Such knee-jerks

Reactions, that is, by most of the big media to Pope Benedict’s
message in Africa about condoms. Their impulse is to misrepresent one
point, and hit it over and over to create a backlash.

Some sense here.


‘We have found no consistent associations between condom
use and lower HIV-infection rates, which, 25 years into the pandemic,
we should be seeing if this intervention was working.”

So notes Edward C. Green, director of the AIDS Prevention Research
Project at the Harvard Center for Population and Development Studies,
in response to papal press comments en route to Africa this week.

And what were those comments, again?


“I would say that this problem of AIDS cannot be
overcome with advertising slogans. If the soul is lacking, if Africans
do not help one another, the scourge cannot be resolved by distributing
condoms; quite the contrary, we risk worsening the problem. The
solution can only come through a twofold commitment: firstly, the
humanization of sexuality, in other words a spiritual and human renewal
bringing a new way of behaving towards one another; and secondly, true
friendship, above all with those who are suffering, a readiness — even
through personal sacrifice — to be present with those who suffer. And
these are the factors that help and bring visible progress.”
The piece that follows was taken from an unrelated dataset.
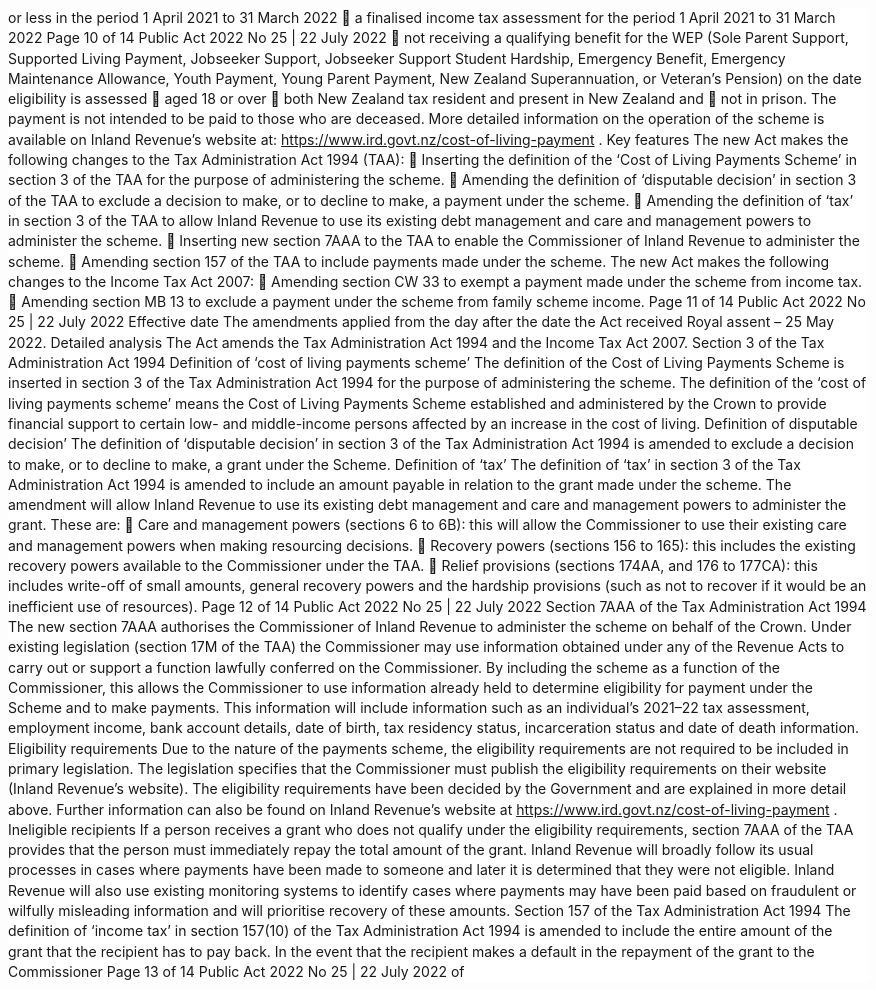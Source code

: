 or less in the period 1 April 2021 to 31 March 2022  a finalised income tax assessment for the period 1 April 2021 to 31 March 2022 Page 10 of 14 Public Act 2022 No 25 | 22 July 2022  not receiving a qualifying benefit for the WEP (Sole Parent Support, Supported Living Payment, Jobseeker Support, Jobseeker Support Student Hardship, Emergency Benefit, Emergency Maintenance Allowance, Youth Payment, Young Parent Payment, New Zealand Superannuation, or Veteran’s Pension) on the date eligibility is assessed  aged 18 or over  both New Zealand tax resident and present in New Zealand and  not in prison. The payment is not intended to be paid to those who are deceased. More detailed information on the operation of the scheme is available on Inland Revenue’s website at: https://www.ird.govt.nz/cost-of-living-payment . Key features The new Act makes the following changes to the Tax Administration Act 1994 (TAA):  Inserting the definition of the ‘Cost of Living Payments Scheme’ in section 3 of the TAA for the purpose of administering the scheme.  Amending the definition of ‘disputable decision’ in section 3 of the TAA to exclude a decision to make, or to decline to make, a payment under the scheme.  Amending the definition of ‘tax’ in section 3 of the TAA to allow Inland Revenue to use its existing debt management and care and management powers to administer the scheme.  Inserting new section 7AAA to the TAA to enable the Commissioner of Inland Revenue to administer the scheme.  Amending section 157 of the TAA to include payments made under the scheme. The new Act makes the following changes to the Income Tax Act 2007:  Amending section CW 33 to exempt a payment made under the scheme from income tax.  Amending section MB 13 to exclude a payment under the scheme from family scheme income. Page 11 of 14 Public Act 2022 No 25 | 22 July 2022 Effective date The amendments applied from the day after the date the Act received Royal assent – 25 May 2022. Detailed analysis The Act amends the Tax Administration Act 1994 and the Income Tax Act 2007. Section 3 of the Tax Administration Act 1994 Definition of ‘cost of living payments scheme’ The definition of the Cost of Living Payments Scheme is inserted in section 3 of the Tax Administration Act 1994 for the purpose of administering the scheme. The definition of the ‘cost of living payments scheme’ means the Cost of Living Payments Scheme established and administered by the Crown to provide financial support to certain low- and middle-income persons affected by an increase in the cost of living. Definition of disputable decision’ The definition of ‘disputable decision’ in section 3 of the Tax Administration Act 1994 is amended to exclude a decision to make, or to decline to make, a grant under the Scheme. Definition of ‘tax’ The definition of ‘tax’ in section 3 of the Tax Administration Act 1994 is amended to include an amount payable in relation to the grant made under the scheme. The amendment will allow Inland Revenue to use its existing debt management and care and management powers to administer the grant. These are:  Care and management powers (sections 6 to 6B): this will allow the Commissioner to use their existing care and management powers when making resourcing decisions.  Recovery powers (sections 156 to 165): this includes the existing recovery powers available to the Commissioner under the TAA.  Relief provisions (sections 174AA, and 176 to 177CA): this includes write-off of small amounts, general recovery powers and the hardship provisions (such as not to recover if it would be an inefficient use of resources). Page 12 of 14 Public Act 2022 No 25 | 22 July 2022 Section 7AAA of the Tax Administration Act 1994 The new section 7AAA authorises the Commissioner of Inland Revenue to administer the scheme on behalf of the Crown. Under existing legislation (section 17M of the TAA) the Commissioner may use information obtained under any of the Revenue Acts to carry out or support a function lawfully conferred on the Commissioner. By including the scheme as a function of the Commissioner, this allows the Commissioner to use information already held to determine eligibility for payment under the Scheme and to make payments. This information will include information such as an individual’s 2021–22 tax assessment, employment income, bank account details, date of birth, tax residency status, incarceration status and date of death information. Eligibility requirements Due to the nature of the payments scheme, the eligibility requirements are not required to be included in primary legislation. The legislation specifies that the Commissioner must publish the eligibility requirements on their website (Inland Revenue’s website). The eligibility requirements have been decided by the Government and are explained in more detail above. Further information can also be found on Inland Revenue’s website at https://www.ird.govt.nz/cost-of-living-payment . Ineligible recipients If a person receives a grant who does not qualify under the eligibility requirements, section 7AAA of the TAA provides that the person must immediately repay the total amount of the grant. Inland Revenue will broadly follow its usual processes in cases where payments have been made to someone and later it is determined that they were not eligible. Inland Revenue will also use existing monitoring systems to identify cases where payments may have been paid based on fraudulent or wilfully misleading information and will prioritise recovery of these amounts. Section 157 of the Tax Administration Act 1994 The definition of ‘income tax’ in section 157(10) of the Tax Administration Act 1994 is amended to include the entire amount of the grant that the recipient has to pay back. In the event that the recipient makes a default in the repayment of the grant to the Commissioner Page 13 of 14 Public Act 2022 No 25 | 22 July 2022 of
Reporters were calling this position “unrealistic and ineffective”. But experts?


“The pope is correct,” Green told National Review Online
Wednesday, “or put it a better way, the best evidence we have supports
the pope’s comments. He stresses that “condoms have been proven to not
be effective at the ‘level of population.’”

“There is,” Green adds, “a consistent association shown by our best
studies, including the U.S.-funded ‘Demographic Health Surveys,’
between greater availability and use of condoms and higher (not lower)
HIV-infection rates. This may be due in part to a phenomenon known as
risk compensation, meaning that when one uses a risk-reduction
‘technology’ such as condoms, one often loses the benefit (reduction in
risk) by ‘compensating’ or taking greater chances than one would take
without the risk-reduction technology.”

Green added: “I also noticed that the pope said ‘monogamy’ was the
best single answer to African AIDS, rather than ‘abstinence.’ The best
and latest empirical evidence indeed shows that reduction in multiple
and concurrent sexual partners is the most important single behavior
change associated with reduction in HIV-infection rates (the other
major factor is male circumcision).”

No wonder so many of those media outlets are going out of business or becoming tabloid-ish (or both).


And while, as Travis Kavulla writes from Kenya today, the international media will ignore all sorts of
fascinating new stories about church and civilizational growth in favor
of a sexier, albeit way-too-familiar storyline, Green has some
encouraging news: The pope is not alone. “More and more AIDS experts
are coming to accept the above. The two countries with the worst HIV
epidemics, Swaziland and Botswana, have both launched campaigns to
discourage multiple and concurrent partners, and to encourage fidelity.”

Never mind irrelevant media. The ‘alternatives’ are getting the fuller story.